Kim risponde con un nuovo test atomico all'approvazione della risoluzione Onu che potrebbe produrre nuove sanzioni contro il suo regime

Per rispondere alla risoluzione delle Nazioni Unite che ha chiesto ieri al Consiglio di Sicurezza di deferire la Corea del Nord alla Corte Penale Internazionale per gli abusi sui diritti umani, Kim Jong-un ha minacciato di effettuare un nuovo test nucleare. Le immagini satellitari hanno mostrato come i tecnici di Pyongyang stiano cercando di riavviare un impianto di ritrattamento destinato all'estrazione di plutonio militare nel complesso nucleare di Yongbyon. L'ultimo test sotterraneo, effettuato dal regime il 12 febbraio 2013, provocò secondo i sismografi americani, un terremoto di magnitudo 4.9 presso la città Kilju County. Sono tre (2006, 2009 e 2013) i test nordcoreani effettuati dal regime comunista negli ultimi sette anni, tutti avvenuti in concomitanza di gravi tensioni internazionali, specie con la Corea del sud, Paese che rientra sotto la sfera di influenza americana.

Il veto di Cina e Russia
Secondo il ministero degli Esteri di Kim le accuse della comunità internazionale «si basano su testimonianze fabbricate a tavolino  da esuli della Corea del Nord addestrati a fare quello che dice Washington». Sarebbero dunque «una rovocazione degli Stati Uniti». Nonostante il clamore politico, è improbabile che la risoluzione Onu produca comunque qualche frutto, a causa del possibile veto di Cina e Russia, storici partner, per altro sempre più riluttanti, del regime nordcoreano, nonché Paesi che hanno un seggio permanente all'interno del Consiglio di Sicurezza.

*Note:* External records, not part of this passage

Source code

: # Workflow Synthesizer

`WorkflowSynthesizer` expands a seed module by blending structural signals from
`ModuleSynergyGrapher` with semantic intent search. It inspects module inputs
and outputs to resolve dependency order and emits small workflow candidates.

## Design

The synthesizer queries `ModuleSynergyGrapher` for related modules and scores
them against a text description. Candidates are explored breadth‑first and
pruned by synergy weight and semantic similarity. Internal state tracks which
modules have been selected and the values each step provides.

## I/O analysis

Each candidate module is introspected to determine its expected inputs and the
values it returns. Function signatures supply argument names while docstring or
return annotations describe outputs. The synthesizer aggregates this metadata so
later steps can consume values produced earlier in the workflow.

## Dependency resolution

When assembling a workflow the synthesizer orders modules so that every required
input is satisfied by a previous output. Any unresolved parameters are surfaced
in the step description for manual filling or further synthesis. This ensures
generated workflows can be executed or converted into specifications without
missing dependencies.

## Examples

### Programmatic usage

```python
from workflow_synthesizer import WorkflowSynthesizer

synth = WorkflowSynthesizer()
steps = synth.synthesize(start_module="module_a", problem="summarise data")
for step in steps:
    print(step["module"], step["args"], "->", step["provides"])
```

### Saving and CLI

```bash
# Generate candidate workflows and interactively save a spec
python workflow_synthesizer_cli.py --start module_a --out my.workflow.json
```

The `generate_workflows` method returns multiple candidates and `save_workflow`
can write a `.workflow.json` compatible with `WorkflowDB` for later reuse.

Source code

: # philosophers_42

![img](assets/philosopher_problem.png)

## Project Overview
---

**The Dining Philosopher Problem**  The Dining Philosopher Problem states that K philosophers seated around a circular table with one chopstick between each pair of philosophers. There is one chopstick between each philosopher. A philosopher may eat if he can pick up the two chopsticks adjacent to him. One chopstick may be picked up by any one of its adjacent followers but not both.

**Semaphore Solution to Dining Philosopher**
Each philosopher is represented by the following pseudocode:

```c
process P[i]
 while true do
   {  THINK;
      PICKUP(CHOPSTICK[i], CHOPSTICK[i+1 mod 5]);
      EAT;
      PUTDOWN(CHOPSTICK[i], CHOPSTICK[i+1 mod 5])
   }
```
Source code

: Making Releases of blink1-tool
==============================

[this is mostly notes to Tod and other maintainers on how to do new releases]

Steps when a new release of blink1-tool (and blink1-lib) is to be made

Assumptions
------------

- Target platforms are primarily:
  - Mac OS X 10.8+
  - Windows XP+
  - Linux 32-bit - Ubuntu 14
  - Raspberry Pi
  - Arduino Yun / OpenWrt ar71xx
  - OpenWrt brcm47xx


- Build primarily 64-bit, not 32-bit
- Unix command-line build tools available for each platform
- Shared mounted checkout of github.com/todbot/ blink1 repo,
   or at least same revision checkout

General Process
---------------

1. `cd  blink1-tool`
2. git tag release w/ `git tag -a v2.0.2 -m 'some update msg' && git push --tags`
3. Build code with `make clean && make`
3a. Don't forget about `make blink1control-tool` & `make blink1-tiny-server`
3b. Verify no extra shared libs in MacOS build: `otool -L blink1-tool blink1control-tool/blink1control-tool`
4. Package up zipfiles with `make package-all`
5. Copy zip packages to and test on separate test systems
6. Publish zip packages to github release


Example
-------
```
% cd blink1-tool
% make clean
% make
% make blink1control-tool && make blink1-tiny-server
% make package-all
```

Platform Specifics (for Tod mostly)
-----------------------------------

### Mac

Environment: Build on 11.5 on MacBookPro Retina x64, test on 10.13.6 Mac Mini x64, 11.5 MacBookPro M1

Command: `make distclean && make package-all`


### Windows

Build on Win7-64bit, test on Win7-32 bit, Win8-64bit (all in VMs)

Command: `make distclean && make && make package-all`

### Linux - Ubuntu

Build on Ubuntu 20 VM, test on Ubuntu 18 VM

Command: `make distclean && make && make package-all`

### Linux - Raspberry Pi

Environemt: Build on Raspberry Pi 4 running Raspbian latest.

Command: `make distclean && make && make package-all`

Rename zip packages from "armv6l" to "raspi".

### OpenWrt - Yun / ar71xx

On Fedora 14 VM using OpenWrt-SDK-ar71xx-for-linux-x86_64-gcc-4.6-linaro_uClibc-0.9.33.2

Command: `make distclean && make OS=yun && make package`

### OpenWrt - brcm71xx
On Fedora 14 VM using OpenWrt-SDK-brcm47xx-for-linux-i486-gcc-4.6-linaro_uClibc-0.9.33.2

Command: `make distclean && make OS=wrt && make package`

Più volte, però, lo stesso presidente cinese Xi Jinping ha mostrato il proprio malcontento per le provocatorie azioni di Kim, mentre Vladimir Putin ha preferito la linea del silenzio. Al momento, il numero due del regime nordcoreano Choe Ryong Hae - segretario del Partito dei lavoratori - è in Russia, dove è prevista una fitta agenda di colloqui, tra cui quello con lo stesso presidente russo.